/---
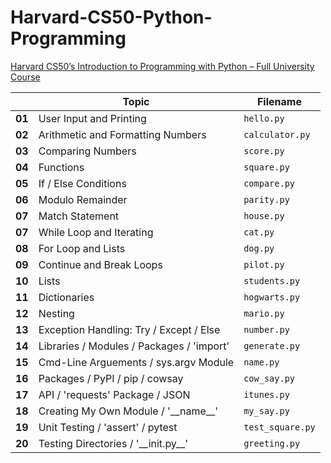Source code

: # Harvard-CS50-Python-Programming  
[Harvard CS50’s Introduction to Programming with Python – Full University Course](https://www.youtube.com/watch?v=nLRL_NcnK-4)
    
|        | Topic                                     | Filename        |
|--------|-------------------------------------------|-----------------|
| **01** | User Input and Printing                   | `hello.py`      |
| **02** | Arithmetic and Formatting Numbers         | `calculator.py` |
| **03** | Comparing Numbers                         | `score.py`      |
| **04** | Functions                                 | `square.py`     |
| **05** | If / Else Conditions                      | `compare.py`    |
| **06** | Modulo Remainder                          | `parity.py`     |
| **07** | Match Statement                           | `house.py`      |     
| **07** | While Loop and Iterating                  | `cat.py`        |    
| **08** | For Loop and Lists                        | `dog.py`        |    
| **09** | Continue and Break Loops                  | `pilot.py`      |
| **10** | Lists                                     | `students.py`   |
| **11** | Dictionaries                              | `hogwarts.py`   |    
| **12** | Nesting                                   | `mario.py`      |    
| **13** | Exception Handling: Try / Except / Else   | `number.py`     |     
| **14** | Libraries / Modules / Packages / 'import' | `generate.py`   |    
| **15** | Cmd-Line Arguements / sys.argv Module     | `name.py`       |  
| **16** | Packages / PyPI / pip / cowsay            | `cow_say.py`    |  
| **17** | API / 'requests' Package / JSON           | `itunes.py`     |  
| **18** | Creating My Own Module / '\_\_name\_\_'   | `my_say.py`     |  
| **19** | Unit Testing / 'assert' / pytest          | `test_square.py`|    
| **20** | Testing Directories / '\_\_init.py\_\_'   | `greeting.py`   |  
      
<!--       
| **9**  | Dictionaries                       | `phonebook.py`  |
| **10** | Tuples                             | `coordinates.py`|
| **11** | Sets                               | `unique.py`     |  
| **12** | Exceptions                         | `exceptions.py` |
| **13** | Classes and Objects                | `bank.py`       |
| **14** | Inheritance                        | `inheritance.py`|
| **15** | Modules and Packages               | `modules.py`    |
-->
\---
/---
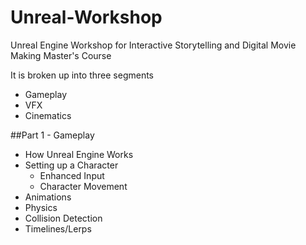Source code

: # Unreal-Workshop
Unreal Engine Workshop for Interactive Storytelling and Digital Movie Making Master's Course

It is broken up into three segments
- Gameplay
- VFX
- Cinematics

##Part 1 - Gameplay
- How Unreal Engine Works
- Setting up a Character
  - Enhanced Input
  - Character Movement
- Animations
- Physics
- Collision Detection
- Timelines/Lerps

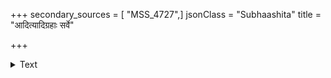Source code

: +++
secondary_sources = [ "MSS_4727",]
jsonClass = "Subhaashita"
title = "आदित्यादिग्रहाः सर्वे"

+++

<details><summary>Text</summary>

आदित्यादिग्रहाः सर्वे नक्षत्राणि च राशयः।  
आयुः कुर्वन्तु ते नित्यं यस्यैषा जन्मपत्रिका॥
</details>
\---
/---
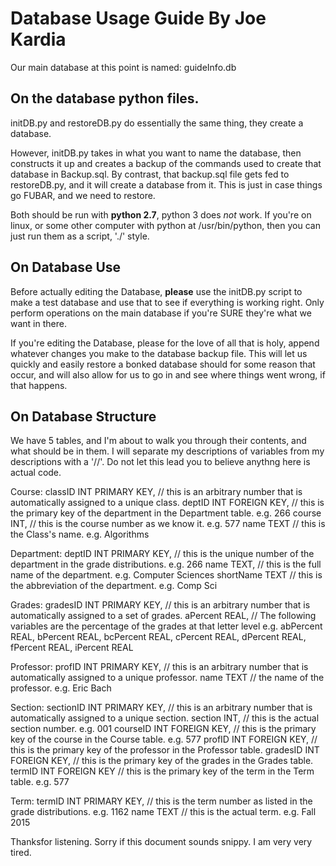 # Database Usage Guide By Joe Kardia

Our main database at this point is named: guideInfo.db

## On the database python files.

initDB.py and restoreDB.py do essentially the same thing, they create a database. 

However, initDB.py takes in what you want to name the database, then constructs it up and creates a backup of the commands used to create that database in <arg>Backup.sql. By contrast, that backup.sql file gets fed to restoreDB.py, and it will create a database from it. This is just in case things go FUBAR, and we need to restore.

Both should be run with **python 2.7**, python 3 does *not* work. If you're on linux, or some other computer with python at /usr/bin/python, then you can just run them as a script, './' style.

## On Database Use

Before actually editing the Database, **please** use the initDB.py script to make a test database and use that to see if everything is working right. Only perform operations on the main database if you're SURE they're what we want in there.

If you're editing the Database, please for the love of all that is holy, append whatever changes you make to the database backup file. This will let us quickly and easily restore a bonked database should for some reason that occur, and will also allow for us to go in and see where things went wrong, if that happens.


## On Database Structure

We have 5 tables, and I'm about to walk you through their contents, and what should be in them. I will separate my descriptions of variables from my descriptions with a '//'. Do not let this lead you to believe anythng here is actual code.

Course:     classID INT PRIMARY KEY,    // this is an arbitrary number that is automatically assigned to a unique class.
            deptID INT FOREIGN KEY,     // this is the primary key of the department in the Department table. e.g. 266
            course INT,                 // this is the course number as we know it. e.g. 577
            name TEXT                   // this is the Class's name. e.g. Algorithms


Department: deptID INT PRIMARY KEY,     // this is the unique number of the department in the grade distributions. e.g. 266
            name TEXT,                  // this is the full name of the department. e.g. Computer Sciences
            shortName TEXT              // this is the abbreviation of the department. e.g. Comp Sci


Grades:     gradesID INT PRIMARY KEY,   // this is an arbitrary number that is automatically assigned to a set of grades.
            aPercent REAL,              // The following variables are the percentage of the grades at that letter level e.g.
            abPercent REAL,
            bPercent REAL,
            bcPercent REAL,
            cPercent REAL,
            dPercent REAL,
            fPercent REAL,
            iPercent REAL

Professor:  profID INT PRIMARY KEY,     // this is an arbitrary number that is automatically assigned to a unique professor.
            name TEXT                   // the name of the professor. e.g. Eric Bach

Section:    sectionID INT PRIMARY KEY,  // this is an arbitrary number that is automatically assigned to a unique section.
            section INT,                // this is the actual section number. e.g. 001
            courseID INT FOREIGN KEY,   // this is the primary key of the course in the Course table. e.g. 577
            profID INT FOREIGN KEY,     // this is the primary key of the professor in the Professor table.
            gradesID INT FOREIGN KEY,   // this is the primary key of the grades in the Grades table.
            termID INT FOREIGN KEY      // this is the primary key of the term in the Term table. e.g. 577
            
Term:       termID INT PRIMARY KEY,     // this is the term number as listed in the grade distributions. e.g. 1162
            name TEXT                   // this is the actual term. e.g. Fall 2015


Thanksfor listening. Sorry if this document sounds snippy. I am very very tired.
\---
### Work to complete
Would you print exactly, and only, the lines of the data above from the line with "## On Database Structure" through the line with "name. e.g. Algorithms", inclusive?

### Exercise response
## On Database Structure

We have 5 tables, and I'm about to walk you through their contents, and what should be in them. I will separate my descriptions of variables from my descriptions with a '//'. Do not let this lead you to believe anythng here is actual code.

Course:     classID INT PRIMARY KEY,    // this is an arbitrary number that is automatically assigned to a unique class.
            deptID INT FOREIGN KEY,     // this is the primary key of the department in the Department table. e.g. 266
            course INT,                 // this is the course number as we know it. e.g. 577
            name TEXT                   // this is the Class's name. e.g. Algorithms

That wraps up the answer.